Our mission at NPL Markets is to enable smart decision-making through innovative trading technology, advanced data analytics and a new comprehensive trading ecosystem. We focus specifically on the illiquid asset market, a market that is partially characterized by its unstructured data.

  Platform Overview


NPL Markets fully embraces R and Shiny to create an interactive platform where sellers and buyers of illiquid credit portfolios can interact with each other and use sophisticated tooling to structure and analyse credit data. 

Creating such a platform with R Shiny was a challenge, while R Shiny is extremely well suited to analyzing data, it is not entirely a generalist web framework. Perhaps it was not intended as such, but our team at NPL Markets has managed to create an extremely productive setup. 

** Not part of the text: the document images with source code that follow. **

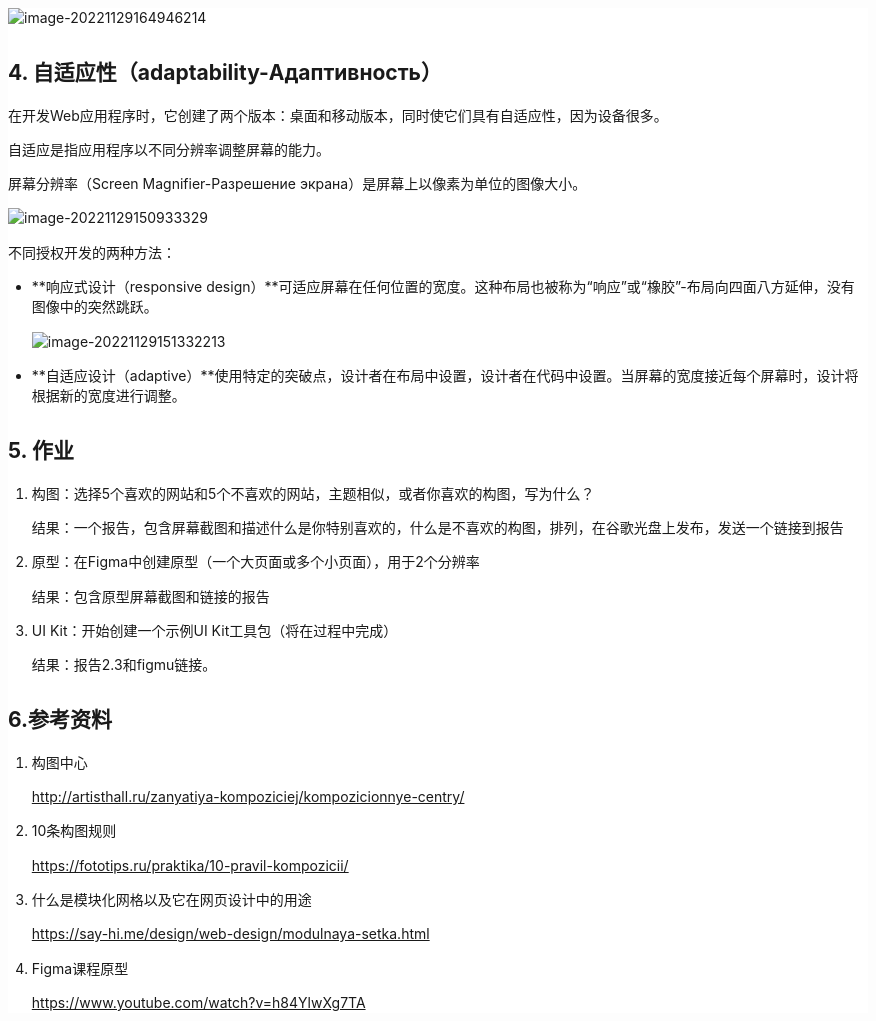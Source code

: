 ![image-20221129164946214](C:\Users\Myste\AppData\Roaming\Typora\typora-user-images\image-20221129164946214.png)

## 4. 自适应性（adaptability-Адаптивность）

在开发Web应用程序时，它创建了两个版本：桌面和移动版本，同时使它们具有自适应性，因为设备很多。

自适应是指应用程序以不同分辨率调整屏幕的能力。

屏幕分辨率（Screen Magnifier-Разрешение экрана）是屏幕上以像素为单位的图像大小。

![image-20221129150933329](C:\Users\Myste\AppData\Roaming\Typora\typora-user-images\image-20221129150933329.png)

不同授权开发的两种方法：

- **响应式设计（responsive design）**可适应屏幕在任何位置的宽度。这种布局也被称为“响应”或“橡胶”-布局向四面八方延伸，没有图像中的突然跳跃。

  ![image-20221129151332213](C:\Users\Myste\AppData\Roaming\Typora\typora-user-images\image-20221129151332213.png)

- **自适应设计（adaptive）**使用特定的突破点，设计者在布局中设置，设计者在代码中设置。当屏幕的宽度接近每个屏幕时，设计将根据新的宽度进行调整。

## 5. 作业

1. 构图：选择5个喜欢的网站和5个不喜欢的网站，主题相似，或者你喜欢的构图，写为什么？

   结果：一个报告，包含屏幕截图和描述什么是你特别喜欢的，什么是不喜欢的构图，排列，在谷歌光盘上发布，发送一个链接到报告

2. 原型：在Figma中创建原型（一个大页面或多个小页面），用于2个分辨率

   结果：包含原型屏幕截图和链接的报告

3. UI Kit：开始创建一个示例UI Kit工具包（将在过程中完成）

   结果：报告2.3和figmu链接。

## 6.参考资料

1. 构图中心

   http://artisthall.ru/zanyatiya-kompoziciej/kompozicionnye-centry/

2. 10条构图规则

   https://fototips.ru/praktika/10-pravil-kompozicii/

3. 什么是模块化网格以及它在网页设计中的用途

   https://say-hi.me/design/web-design/modulnaya-setka.html

4. Figma课程原型

   https://www.youtube.com/watch?v=h84YlwXg7TA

Our development setup has a self-build ‘hot reload’ library, which we may release to a wider audience once it is sufficiently tested internally. This library allows us to update front-end and server code on the fly without restarting the entire application.

In addition to our development setup, our production environment uses robust error handling and reporting, preventing crashes that require an application to restart.

More generally, we use continuous integration and deployment and automatically create unit tests for any newly created R functions, allowing us to quickly iterate.

If you would like to know more about what we built with R and Shiny, reach out to us via our website www.nplmarkets.com

RXSpreadsheet: a new library for editing spreadsheets with Shiny

The goal of RXSpreadsheet is to create a wrapper for the x-spreadsheet JS library: https://github.com/myliang/x-spreadsheet. The x-spreadsheet JavaScript library is created by https://github.com/myliang and all credit goes to this person. RXSpreadsheet is a lightweight wrapper that allows you to use this library in your Shiny applications (without any JavaScript knowledge).

The editor has most common spreadsheet functionalities such as styling, validation and functions.  You can test RXSpreadsheet by installing the GitHub version with devtools::install_github(‘MichaelHogers/RXSpreadsheet’) and subsequently running RXSpreadsheet::runExample(). This wrapper was made by Jiawei Xu and Michael Hogers. We are aiming for a CRAN release over the coming weeks. Special thanks to NPL Markets for encouraging us to release open source software.